À Maio, l’eau n’est pas revenue par miracle : elle est revenue par intelligence !
Avec l’équipe qui s’est progressivement réunie autour de ce projet, nous avons partagé une idée très simple : l’eau n’est pas seulement une ressource, elle est souvent la conséquence d’un écosystème qui fonctionne.
Nous avons constaté que l’eau revient lorsque le sol retrouve sa vie. Lorsque les racines plongent profondément, que les arbres sont bien choisis, que le vent ralentit et que le sol reste couvert, alors la terre recommence peu à peu à retenir l’humidité. Et quand l’humidité revient, la vie revient avec elle. Nous avons travaillé avec patience, parfois dans le doute, mais toujours avec cette conviction. Non, l’eau n’est pas seulement un cadeau du ciel.
Elle est aussi le résultat du travail du vivant.
Moi qui ai visité tant d’oasis anciennes, je peux vous dire une chose : l’arbre y était toujours l’agriculteur en chef. Sur Maio, il l’est redevenu. Les habitants ont retrouvé leur rôle essentiel : celui de gardiens du vivant. Mais la renaissance de Maio n’est pas seulement écologique. Elle est aussi humaine. Car lorsqu’une terre reprend vie, les femmes et les hommes qui y vivent retrouvent eux aussi confiance dans l’avenir.

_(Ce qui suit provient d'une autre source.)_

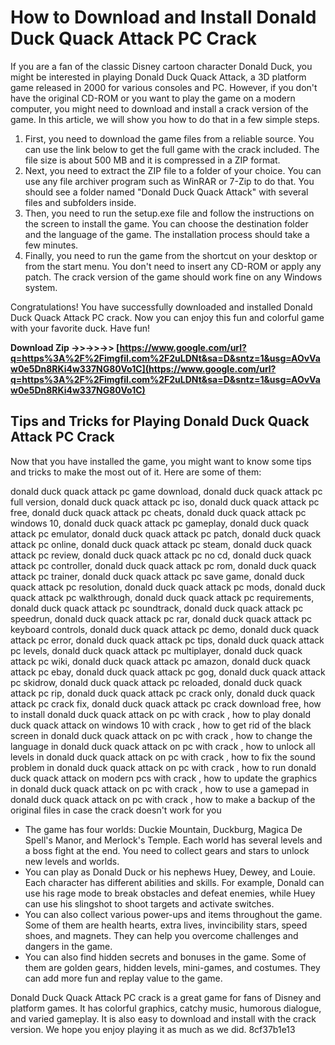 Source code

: # How to Download and Install Donald Duck Quack Attack PC Crack
 
If you are a fan of the classic Disney cartoon character Donald Duck, you might be interested in playing Donald Duck Quack Attack, a 3D platform game released in 2000 for various consoles and PC. However, if you don't have the original CD-ROM or you want to play the game on a modern computer, you might need to download and install a crack version of the game. In this article, we will show you how to do that in a few simple steps.
 
1. First, you need to download the game files from a reliable source. You can use the link below to get the full game with the crack included. The file size is about 500 MB and it is compressed in a ZIP format.
2. Next, you need to extract the ZIP file to a folder of your choice. You can use any file archiver program such as WinRAR or 7-Zip to do that. You should see a folder named "Donald Duck Quack Attack" with several files and subfolders inside.
3. Then, you need to run the setup.exe file and follow the instructions on the screen to install the game. You can choose the destination folder and the language of the game. The installation process should take a few minutes.
4. Finally, you need to run the game from the shortcut on your desktop or from the start menu. You don't need to insert any CD-ROM or apply any patch. The crack version of the game should work fine on any Windows system.

Congratulations! You have successfully downloaded and installed Donald Duck Quack Attack PC crack. Now you can enjoy this fun and colorful game with your favorite duck. Have fun!
 
**Download Zip ->>->>->> [https://www.google.com/url?q=https%3A%2F%2Fimgfil.com%2F2uLDNt&sa=D&sntz=1&usg=AOvVaw0e5Dn8RKi4w337NG80Vo1C](https://www.google.com/url?q=https%3A%2F%2Fimgfil.com%2F2uLDNt&sa=D&sntz=1&usg=AOvVaw0e5Dn8RKi4w337NG80Vo1C)**


  
## Tips and Tricks for Playing Donald Duck Quack Attack PC Crack
 
Now that you have installed the game, you might want to know some tips and tricks to make the most out of it. Here are some of them:
 
donald duck quack attack pc game download,  donald duck quack attack pc full version,  donald duck quack attack pc iso,  donald duck quack attack pc free,  donald duck quack attack pc cheats,  donald duck quack attack pc windows 10,  donald duck quack attack pc gameplay,  donald duck quack attack pc emulator,  donald duck quack attack pc patch,  donald duck quack attack pc online,  donald duck quack attack pc steam,  donald duck quack attack pc review,  donald duck quack attack pc no cd,  donald duck quack attack pc controller,  donald duck quack attack pc rom,  donald duck quack attack pc trainer,  donald duck quack attack pc save game,  donald duck quack attack pc resolution,  donald duck quack attack pc mods,  donald duck quack attack pc walkthrough,  donald duck quack attack pc requirements,  donald duck quack attack pc soundtrack,  donald duck quack attack pc speedrun,  donald duck quack attack pc rar,  donald duck quack attack pc keyboard controls,  donald duck quack attack pc demo,  donald duck quack attack pc error,  donald duck quack attack pc tips,  donald duck quack attack pc levels,  donald duck quack attack pc multiplayer,  donald duck quack attack pc wiki,  donald duck quack attack pc amazon,  donald duck quack attack pc ebay,  donald duck quack attack pc gog,  donald duck quack attack pc skidrow,  donald duck quack attack pc reloaded,  donald duck quack attack pc rip,  donald duck quack attack pc crack only,  donald duck quack attack pc crack fix,  donald duck quack attack pc crack download free,  how to install donald duck quack attack on pc with crack ,  how to play donald duck quack attack on windows 10 with crack ,  how to get rid of the black screen in donald duck quack attack on pc with crack ,  how to change the language in donald duck quack attack on pc with crack ,  how to unlock all levels in donald duck quack attack on pc with crack ,  how to fix the sound problem in donald duck quack attack on pc with crack ,  how to run donald duck quack attack on modern pcs with crack ,  how to update the graphics in donald duck quack attack on pc with crack ,  how to use a gamepad in donald duck quack attack on pc with crack ,  how to make a backup of the original files in case the crack doesn't work for you

- The game has four worlds: Duckie Mountain, Duckburg, Magica De Spell's Manor, and Merlock's Temple. Each world has several levels and a boss fight at the end. You need to collect gears and stars to unlock new levels and worlds.
- You can play as Donald Duck or his nephews Huey, Dewey, and Louie. Each character has different abilities and skills. For example, Donald can use his rage mode to break obstacles and defeat enemies, while Huey can use his slingshot to shoot targets and activate switches.
- You can also collect various power-ups and items throughout the game. Some of them are health hearts, extra lives, invincibility stars, speed shoes, and magnets. They can help you overcome challenges and dangers in the game.
- You can also find hidden secrets and bonuses in the game. Some of them are golden gears, hidden levels, mini-games, and costumes. They can add more fun and replay value to the game.

Donald Duck Quack Attack PC crack is a great game for fans of Disney and platform games. It has colorful graphics, catchy music, humorous dialogue, and varied gameplay. It is also easy to download and install with the crack version. We hope you enjoy playing it as much as we did.
 8cf37b1e13
 

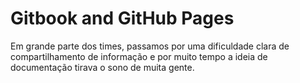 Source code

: # Gitbook and GitHub Pages

Em grande parte dos times, passamos por uma dificuldade clara de compartilhamento de informação e por muito tempo a ideia de documentação tirava o sono de muita gente.

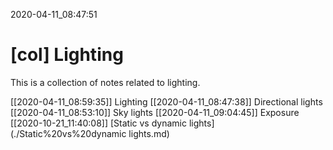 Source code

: 2020-04-11_08:47:51

# [col] Lighting

This is a collection of notes related to lighting.

[[2020-04-11_08:59:35]] Lighting
[[2020-04-11_08:47:38]] Directional lights
[[2020-04-11_08:53:10]] Sky lights
[[2020-04-11_09:04:45]] Exposure
[[2020-10-21_11:40:08]] [Static vs dynamic lights](./Static%20vs%20dynamic lights.md) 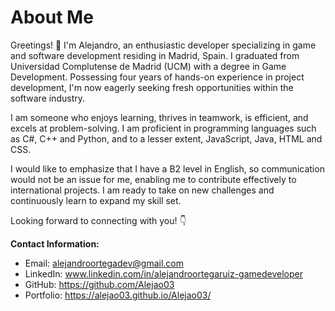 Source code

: # About Me

Greetings! 👋 I'm Alejandro, an enthusiastic developer specializing in game and software development residing in Madrid, Spain. I graduated from Universidad Complutense de Madrid (UCM) with a degree in Game Development. Possessing four years of hands-on experience in project development, I'm now eagerly seeking fresh opportunities within the software industry.

I am someone who enjoys learning, thrives in teamwork, is efficient, and excels at problem-solving. 
I am proficient in programming languages such as C#, C++ and Python, and to a lesser extent, JavaScript, Java, HTML and CSS.

I would like to emphasize that I have a B2 level in English, so communication would not be an issue for me, enabling me to contribute effectively to international projects.
I am ready to take on new challenges and continuously learn to expand my skill set.

Looking forward to connecting with you! 👇

**Contact Information:**
- Email: alejandroortegadev@gmail.com
- LinkedIn: www.linkedin.com/in/alejandroortegaruiz-gamedeveloper
- GitHub: https://github.com/Alejao03
- Portfolio: https://alejao03.github.io/Alejao03/
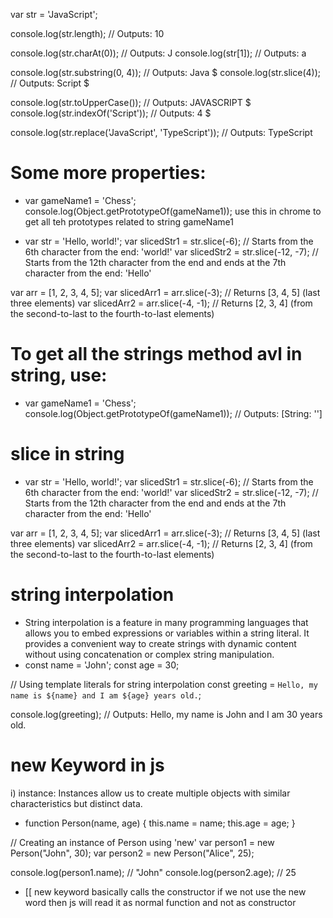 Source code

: var str = 'JavaScript';

console.log(str.length); // Outputs: 10

console.log(str.charAt(0)); // Outputs: J
console.log(str[1]); // Outputs: a

console.log(str.substring(0, 4)); // Outputs: Java
$ console.log(str.slice(4)); // Outputs: Script $

console.log(str.toUpperCase()); // Outputs: JAVASCRIPT
$ console.log(str.indexOf('Script')); // Outputs: 4 $

console.log(str.replace('JavaScript', 'TypeScript')); // Outputs: TypeScript



# Some more properties:
- var gameName1 = 'Chess';
    console.log(Object.getPrototypeOf(gameName1)); 
    use this in chrome to get all teh prototypes related to string gameName1

- var str = 'Hello, world!';
var slicedStr1 = str.slice(-6); // Starts from the 6th character from the end: 'world!'
var slicedStr2 = str.slice(-12, -7); // Starts from the 12th character from the end and ends at the 7th character from the end: 'Hello'

var arr = [1, 2, 3, 4, 5];
var slicedArr1 = arr.slice(-3); // Returns [3, 4, 5] (last three elements)
var slicedArr2 = arr.slice(-4, -1); // Returns [2, 3, 4] (from the second-to-last to the fourth-to-last elements)


# To get all the strings method avl in string, use:
- var gameName1 = 'Chess';
console.log(Object.getPrototypeOf(gameName1)); // Outputs: [String: '']


# slice in string
- var str = 'Hello, world!';
var slicedStr1 = str.slice(-6); // Starts from the 6th character from the end: 'world!'
var slicedStr2 = str.slice(-12, -7); // Starts from the 12th character from the end and ends at the 7th character from the end: 'Hello'

var arr = [1, 2, 3, 4, 5];
var slicedArr1 = arr.slice(-3); // Returns [3, 4, 5] (last three elements)
var slicedArr2 = arr.slice(-4, -1); // Returns [2, 3, 4] (from the second-to-last to the fourth-to-last elements)

# string interpolation
- String interpolation is a feature in many programming languages that allows you to embed expressions or variables within a string literal. It provides a convenient way to create strings with dynamic content without using concatenation or complex string manipulation.
- const name = 'John';
const age = 30;

// Using template literals for string interpolation
const greeting = `Hello, my name is ${name} and I am ${age} years old.`;

console.log(greeting); // Outputs: Hello, my name is John and I am 30 years old.


# new Keyword in js
i) instance: Instances allow us to create multiple objects with similar characteristics but distinct data.

- function Person(name, age) {
    this.name = name;
    this.age = age;
}

// Creating an instance of Person using 'new'
var person1 = new Person("John", 30);
var person2 = new Person("Alice", 25);

console.log(person1.name); // "John"
console.log(person2.age);  // 25


- [[ new keyword basically calls the constructor if we not use the new word then js will read it as normal function and not as constructor
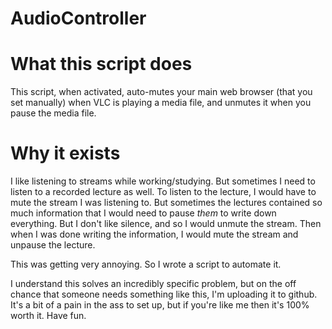 # AudioController

# What this script does

This script, when activated, auto-mutes your main web browser (that you set manually) when VLC is playing a media file, and unmutes it when you pause the
media file.

# Why it exists

I like listening to streams while working/studying. But sometimes I need to listen to a recorded lecture as well. To listen to the lecture, I would have to
mute the stream I was listening to. But sometimes the lectures contained so much information that I would need to pause *them* to write down everything. But I
don't like silence, and so I would unmute the stream. Then when I was done writing the information, I would mute the stream and unpause the lecture.

This was getting very annoying. So I wrote a script to automate it.

I understand this solves an incredibly specific problem, but on the off chance that someone needs something like this, I'm uploading it to github. 
It's a bit of a pain in the ass to set up, but if you're like me then it's 100% worth it. Have fun.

Aujourd’hui, nous avons beaucoup appris à Maio. Nous avons expérimenté, parfois réussi, parfois corrigé nos erreurs.
Il nous appartient maintenant de transmettre ce savoir.
Et ce que je peux dire avec certitude, c’est que Maio prouve une chose : même les terres les plus fragiles peuvent retrouver leur souffle lorsqu’on travaille avec la nature au lieu de lutter contre elle. Sur cette île, nous avons vu revenir la vie là où beaucoup pensaient qu’elle avait disparu pour toujours. Face au changement climatique, le défi reste immense. Mais cette expérience nous rappelle que la résilience n’est pas un rêve.
Maio ou la naissance d’un futur possible
Maio montre que la résilience n’est pas une théorie : c’est une pratique. Une pratique qui transforme les paysages, mais aussi les hommes. Peut-être est-ce cela, au fond, la plus belle leçon de cette île : le bonheur des terres, comme celui des hommes, n’est jamais condamné à disparaître. Il attend simplement qu’on lui redonne une chance.